Recorded data
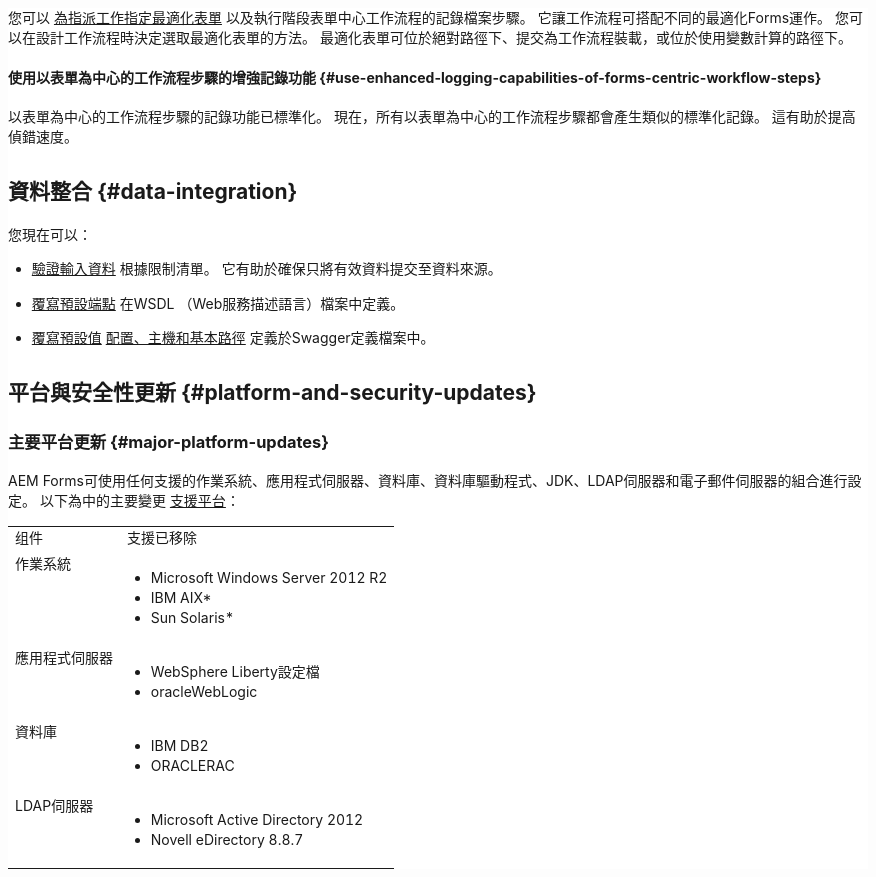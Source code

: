 您可以 [為指派工作指定最適化表單](../../forms/using/aem-forms-workflow-step-reference.md#assign-task-step) 以及執行階段表單中心工作流程的記錄檔案步驟。 它讓工作流程可搭配不同的最適化Forms運作。 您可以在設計工作流程時決定選取最適化表單的方法。 最適化表單可位於絕對路徑下、提交為工作流程裝載，或位於使用變數計算的路徑下。

#### 使用以表單為中心的工作流程步驟的增強記錄功能 {#use-enhanced-logging-capabilities-of-forms-centric-workflow-steps}

以表單為中心的工作流程步驟的記錄功能已標準化。 現在，所有以表單為中心的工作流程步驟都會產生類似的標準化記錄。 這有助於提高偵錯速度。

## 資料整合 {#data-integration}

您現在可以：

* [驗證輸入資料](../../forms/using/work-with-form-data-model.md#automated-validation-of-input-data) 根據限制清單。 它有助於確保只將有效資料提交至資料來源。
* [覆寫預設端點](../../forms/using/configure-data-sources.md#configure-soap-web-services) 在WSDL （Web服務描述語言）檔案中定義。

* [覆寫預設值](../../forms/using/configure-data-sources.md#configure-restful-web-services) [配置、主機和基本路徑](../../forms/using/configure-data-sources.md#configure-restful-web-services) 定義於Swagger定義檔案中。

## 平台與安全性更新 {#platform-and-security-updates}

### 主要平台更新 {#major-platform-updates}

AEM Forms可使用任何支援的作業系統、應用程式伺服器、資料庫、資料庫驅動程式、JDK、LDAP伺服器和電子郵件伺服器的組合進行設定。 以下為中的主要變更 [支援平台](../../forms/using/aem-forms-jee-supported-platforms.md)：

<table>
 <tbody>
  <tr>
   <td>组件</td>
   <td>支援已移除</td>
  </tr>
  <tr>
   <td>作業系統</td>
   <td>
    <ul>
     <li>Microsoft Windows Server 2012 R2</li>
     <li>IBM AIX*</li>
     <li>Sun Solaris*</li>
    </ul> </td>
  </tr>
  <tr>
   <td>應用程式伺服器<br /> </td>
   <td>
    <ul>
    <li>WebSphere Liberty設定檔</li>
    <li>oracleWebLogic</li>
    </ul> </td>
  </tr>
  <tr>
   <td>資料庫</td>
   <td>
    <ul>
     <li>IBM DB2 <br /> </li>
     <li>ORACLERAC</li>
    </ul> </td>
  </tr>
  <tr>
   <td>LDAP伺服器</td>
   <td>
    <ul>
     <li>Microsoft Active Directory 2012</li>
     <li>Novell eDirectory 8.8.7 </li>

Task ▸
All lines from the one that contains "<td>資料庫</td>" to the last line above must be given again exactly, with both included and nothing added.

Solution for this task ▸
   <td>資料庫</td>
   <td>
    <ul>
     <li>IBM DB2 <br /> </li>
     <li>ORACLERAC</li>
    </ul> </td>
  </tr>
  <tr>
   <td>LDAP伺服器</td>
   <td>
    <ul>
     <li>Microsoft Active Directory 2012</li>
     <li>Novell eDirectory 8.8.7 </li>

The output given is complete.